- [Task to complete]: Reproduce the entries word for word, and omit any picture you find in them.
◇ ◇ ◇ ◇
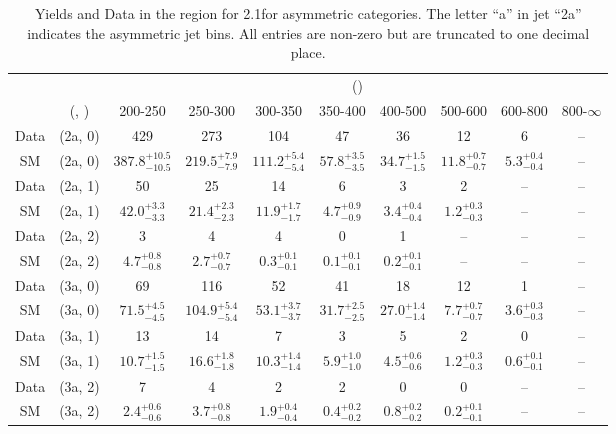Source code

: \begin{table}[h!]
\tiny
\centering
\caption{Yields and Data in the \mmj region for 2.1\ifb for asymmetric categories. The letter ``a'' in jet \eg ``2a''  indicates the asymmetric jet bins. All entries are non-zero but are truncated to one decimal place.\label{tab:yieldsall_mumu_comb_asym}}
\begin{tabular}
{cccccccccc}
	\hline\hline
	&	& \multicolumn{8}{c}{\scalht (\gev)}\\ 
	&	 (\njet, \nb) & 200-250 & 250-300 & 300-350 & 350-400 & 400-500 & 500-600 & 600-800 & 800-$\infty$ \\ [0.8ex] 
\hline
	Data & (2a, 0) & 429 & 273 & 104 & 47 & 36 & 12 & 6 & -- \\[0.5ex] 
	SM & (2a, 0) & $387.8^{+ 10.5 }_{- 10.5 }$ & $219.5^{+ 7.9 }_{- 7.9 }$ & $111.2^{+ 5.4 }_{- 5.4 }$ & $57.8^{+ 3.5 }_{- 3.5 }$ & $34.7^{+ 1.5 }_{- 1.5 }$ & $11.8^{+ 0.7 }_{- 0.7 }$ & $5.3^{+ 0.4 }_{- 0.4 }$ & -- \\[0.5ex] 
	Data & (2a, 1) & 50 & 25 & 14 & 6 & 3 & 2 & -- & -- \\[0.5ex] 
	SM & (2a, 1) & $42.0^{+ 3.3 }_{- 3.3 }$ & $21.4^{+ 2.3 }_{- 2.3 }$ & $11.9^{+ 1.7 }_{- 1.7 }$ & $4.7^{+ 0.9 }_{- 0.9 }$ & $3.4^{+ 0.4 }_{- 0.4 }$ & $1.2^{+ 0.3 }_{- 0.3 }$ & -- & -- \\[0.5ex] 
	Data & (2a, 2) & 3 & 4 & 4 & 0 & 1 & -- & -- & -- \\[0.5ex] 
	SM & (2a, 2) & $4.7^{+ 0.8 }_{- 0.8 }$ & $2.7^{+ 0.7 }_{- 0.7 }$ & $0.3^{+ 0.1 }_{- 0.1 }$ & $0.1^{+ 0.1 }_{- 0.1 }$ & $0.2^{+ 0.1 }_{- 0.1 }$ & -- & -- & -- \\[0.5ex] 
	Data & (3a, 0) & 69 & 116 & 52 & 41 & 18 & 12 & 1 & -- \\[0.5ex] 
	SM & (3a, 0) & $71.5^{+ 4.5 }_{- 4.5 }$ & $104.9^{+ 5.4 }_{- 5.4 }$ & $53.1^{+ 3.7 }_{- 3.7 }$ & $31.7^{+ 2.5 }_{- 2.5 }$ & $27.0^{+ 1.4 }_{- 1.4 }$ & $7.7^{+ 0.7 }_{- 0.7 }$ & $3.6^{+ 0.3 }_{- 0.3 }$ & -- \\[0.5ex] 
	Data & (3a, 1) & 13 & 14 & 7 & 3 & 5 & 2 & 0 & -- \\[0.5ex] 
	SM & (3a, 1) & $10.7^{+ 1.5 }_{- 1.5 }$ & $16.6^{+ 1.8 }_{- 1.8 }$ & $10.3^{+ 1.4 }_{- 1.4 }$ & $5.9^{+ 1.0 }_{- 1.0 }$ & $4.5^{+ 0.6 }_{- 0.6 }$ & $1.2^{+ 0.3 }_{- 0.3 }$ & $0.6^{+ 0.1 }_{- 0.1 }$ & -- \\[0.5ex] 
	Data & (3a, 2) & 7 & 4 & 2 & 2 & 0 & 0 & -- & -- \\[0.5ex] 
	SM & (3a, 2) & $2.4^{+ 0.6 }_{- 0.6 }$ & $3.7^{+ 0.8 }_{- 0.8 }$ & $1.9^{+ 0.4 }_{- 0.4 }$ & $0.4^{+ 0.2 }_{- 0.2 }$ & $0.8^{+ 0.2 }_{- 0.2 }$ & $0.2^{+ 0.1 }_{- 0.1 }$ & -- & -- \\[0.5ex] 

\end{tabular}
\end{table}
◇ ◇ ◇ ◇
- [Completed exercise]:
Source code

: \begin{table}[h!]
\tiny
\centering
\caption{Yields and Data in the \mmj region for 2.1\ifb for asymmetric categories. The letter ``a'' in jet \eg ``2a''  indicates the asymmetric jet bins. All entries are non-zero but are truncated to one decimal place.\label{tab:yieldsall_mumu_comb_asym}}
\begin{tabular}
{cccccccccc}
	\hline\hline
	&	& \multicolumn{8}{c}{\scalht (\gev)}\\ 
	&	 (\njet, \nb) & 200-250 & 250-300 & 300-350 & 350-400 & 400-500 & 500-600 & 600-800 & 800-$\infty$ \\ [0.8ex] 
\hline
	Data & (2a, 0) & 429 & 273 & 104 & 47 & 36 & 12 & 6 & -- \\[0.5ex] 
	SM & (2a, 0) & $387.8^{+ 10.5 }_{- 10.5 }$ & $219.5^{+ 7.9 }_{- 7.9 }$ & $111.2^{+ 5.4 }_{- 5.4 }$ & $57.8^{+ 3.5 }_{- 3.5 }$ & $34.7^{+ 1.5 }_{- 1.5 }$ & $11.8^{+ 0.7 }_{- 0.7 }$ & $5.3^{+ 0.4 }_{- 0.4 }$ & -- \\[0.5ex] 
	Data & (2a, 1) & 50 & 25 & 14 & 6 & 3 & 2 & -- & -- \\[0.5ex] 
	SM & (2a, 1) & $42.0^{+ 3.3 }_{- 3.3 }$ & $21.4^{+ 2.3 }_{- 2.3 }$ & $11.9^{+ 1.7 }_{- 1.7 }$ & $4.7^{+ 0.9 }_{- 0.9 }$ & $3.4^{+ 0.4 }_{- 0.4 }$ & $1.2^{+ 0.3 }_{- 0.3 }$ & -- & -- \\[0.5ex] 
	Data & (2a, 2) & 3 & 4 & 4 & 0 & 1 & -- & -- & -- \\[0.5ex] 
	SM & (2a, 2) & $4.7^{+ 0.8 }_{- 0.8 }$ & $2.7^{+ 0.7 }_{- 0.7 }$ & $0.3^{+ 0.1 }_{- 0.1 }$ & $0.1^{+ 0.1 }_{- 0.1 }$ & $0.2^{+ 0.1 }_{- 0.1 }$ & -- & -- & -- \\[0.5ex] 
	Data & (3a, 0) & 69 & 116 & 52 & 41 & 18 & 12 & 1 & -- \\[0.5ex] 
	SM & (3a, 0) & $71.5^{+ 4.5 }_{- 4.5 }$ & $104.9^{+ 5.4 }_{- 5.4 }$ & $53.1^{+ 3.7 }_{- 3.7 }$ & $31.7^{+ 2.5 }_{- 2.5 }$ & $27.0^{+ 1.4 }_{- 1.4 }$ & $7.7^{+ 0.7 }_{- 0.7 }$ & $3.6^{+ 0.3 }_{- 0.3 }$ & -- \\[0.5ex] 
	Data & (3a, 1) & 13 & 14 & 7 & 3 & 5 & 2 & 0 & -- \\[0.5ex] 
	SM & (3a, 1) & $10.7^{+ 1.5 }_{- 1.5 }$ & $16.6^{+ 1.8 }_{- 1.8 }$ & $10.3^{+ 1.4 }_{- 1.4 }$ & $5.9^{+ 1.0 }_{- 1.0 }$ & $4.5^{+ 0.6 }_{- 0.6 }$ & $1.2^{+ 0.3 }_{- 0.3 }$ & $0.6^{+ 0.1 }_{- 0.1 }$ & -- \\[0.5ex] 
	Data & (3a, 2) & 7 & 4 & 2 & 2 & 0 & 0 & -- & -- \\[0.5ex] 
	SM & (3a, 2) & $2.4^{+ 0.6 }_{- 0.6 }$ & $3.7^{+ 0.8 }_{- 0.8 }$ & $1.9^{+ 0.4 }_{- 0.4 }$ & $0.4^{+ 0.2 }_{- 0.2 }$ & $0.8^{+ 0.2 }_{- 0.2 }$ & $0.2^{+ 0.1 }_{- 0.1 }$ & -- & -- \\[0.5ex] 

\end{tabular}
\end{table}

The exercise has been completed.